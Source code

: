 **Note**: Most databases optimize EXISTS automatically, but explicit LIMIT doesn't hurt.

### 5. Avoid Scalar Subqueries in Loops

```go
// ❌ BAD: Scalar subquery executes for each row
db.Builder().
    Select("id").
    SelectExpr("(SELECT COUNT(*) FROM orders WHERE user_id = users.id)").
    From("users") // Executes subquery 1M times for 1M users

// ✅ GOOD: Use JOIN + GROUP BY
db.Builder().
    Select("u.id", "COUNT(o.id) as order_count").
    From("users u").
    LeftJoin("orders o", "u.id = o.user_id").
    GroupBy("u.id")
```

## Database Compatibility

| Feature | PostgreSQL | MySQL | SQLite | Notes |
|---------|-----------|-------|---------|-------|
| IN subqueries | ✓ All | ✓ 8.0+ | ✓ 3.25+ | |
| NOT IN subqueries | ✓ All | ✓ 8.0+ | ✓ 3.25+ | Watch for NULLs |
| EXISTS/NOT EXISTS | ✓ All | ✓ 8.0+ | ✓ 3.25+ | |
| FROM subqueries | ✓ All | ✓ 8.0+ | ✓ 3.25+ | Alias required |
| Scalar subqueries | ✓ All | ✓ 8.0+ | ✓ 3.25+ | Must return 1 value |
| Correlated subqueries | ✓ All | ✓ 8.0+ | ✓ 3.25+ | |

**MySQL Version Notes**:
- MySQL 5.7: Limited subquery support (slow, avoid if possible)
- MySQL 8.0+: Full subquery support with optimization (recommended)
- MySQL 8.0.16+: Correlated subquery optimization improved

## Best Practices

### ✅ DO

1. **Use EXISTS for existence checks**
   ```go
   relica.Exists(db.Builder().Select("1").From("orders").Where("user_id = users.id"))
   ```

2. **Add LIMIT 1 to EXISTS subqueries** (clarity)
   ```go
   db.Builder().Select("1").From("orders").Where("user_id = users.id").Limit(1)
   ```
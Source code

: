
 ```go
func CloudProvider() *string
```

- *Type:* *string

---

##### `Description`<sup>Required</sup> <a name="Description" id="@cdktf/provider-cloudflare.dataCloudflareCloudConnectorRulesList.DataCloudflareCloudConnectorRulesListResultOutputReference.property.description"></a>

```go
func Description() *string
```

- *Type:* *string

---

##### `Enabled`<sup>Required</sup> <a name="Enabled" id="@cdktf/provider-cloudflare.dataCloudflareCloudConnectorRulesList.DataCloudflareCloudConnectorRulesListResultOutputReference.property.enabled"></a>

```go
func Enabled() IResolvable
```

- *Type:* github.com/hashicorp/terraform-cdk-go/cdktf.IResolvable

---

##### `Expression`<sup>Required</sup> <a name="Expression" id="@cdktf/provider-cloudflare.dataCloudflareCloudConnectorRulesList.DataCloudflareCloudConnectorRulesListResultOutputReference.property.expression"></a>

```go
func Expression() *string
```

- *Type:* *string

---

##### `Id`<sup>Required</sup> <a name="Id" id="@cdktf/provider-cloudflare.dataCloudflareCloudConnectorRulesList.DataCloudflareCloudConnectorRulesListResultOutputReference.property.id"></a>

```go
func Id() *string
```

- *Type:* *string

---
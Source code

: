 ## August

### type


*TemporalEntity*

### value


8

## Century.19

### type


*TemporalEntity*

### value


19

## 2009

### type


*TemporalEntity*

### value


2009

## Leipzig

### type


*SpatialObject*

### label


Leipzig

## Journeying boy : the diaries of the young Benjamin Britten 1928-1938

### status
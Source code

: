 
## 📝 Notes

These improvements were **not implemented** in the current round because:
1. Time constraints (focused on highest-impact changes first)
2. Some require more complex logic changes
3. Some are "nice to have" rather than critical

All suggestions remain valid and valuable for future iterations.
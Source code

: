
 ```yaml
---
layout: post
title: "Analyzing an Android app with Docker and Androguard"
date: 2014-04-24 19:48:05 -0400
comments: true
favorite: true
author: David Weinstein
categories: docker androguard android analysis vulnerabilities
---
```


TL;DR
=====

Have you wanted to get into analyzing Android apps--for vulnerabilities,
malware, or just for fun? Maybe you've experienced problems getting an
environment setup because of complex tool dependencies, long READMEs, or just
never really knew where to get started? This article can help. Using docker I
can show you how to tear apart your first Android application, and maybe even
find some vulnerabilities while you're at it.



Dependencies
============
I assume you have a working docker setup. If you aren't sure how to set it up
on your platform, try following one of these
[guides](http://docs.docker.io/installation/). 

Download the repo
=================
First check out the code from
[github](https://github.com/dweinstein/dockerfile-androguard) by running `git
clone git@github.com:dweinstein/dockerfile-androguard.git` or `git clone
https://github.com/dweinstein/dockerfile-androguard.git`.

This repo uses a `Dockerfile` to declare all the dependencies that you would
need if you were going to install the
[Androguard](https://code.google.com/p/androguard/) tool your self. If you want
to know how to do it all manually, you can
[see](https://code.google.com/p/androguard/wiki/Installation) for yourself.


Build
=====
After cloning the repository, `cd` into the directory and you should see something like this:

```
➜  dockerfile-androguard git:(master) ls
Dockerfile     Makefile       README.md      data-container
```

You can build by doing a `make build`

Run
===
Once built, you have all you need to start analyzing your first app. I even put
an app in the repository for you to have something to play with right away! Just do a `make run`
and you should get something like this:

YOUR OBJECTIVE => Return each line of the data above that includes the word "setup".

SOLUTION TO THE PROBLEM =>
environment setup because of complex tool dependencies, long READMEs, or just
I assume you have a working docker setup. If you aren't sure how to set it up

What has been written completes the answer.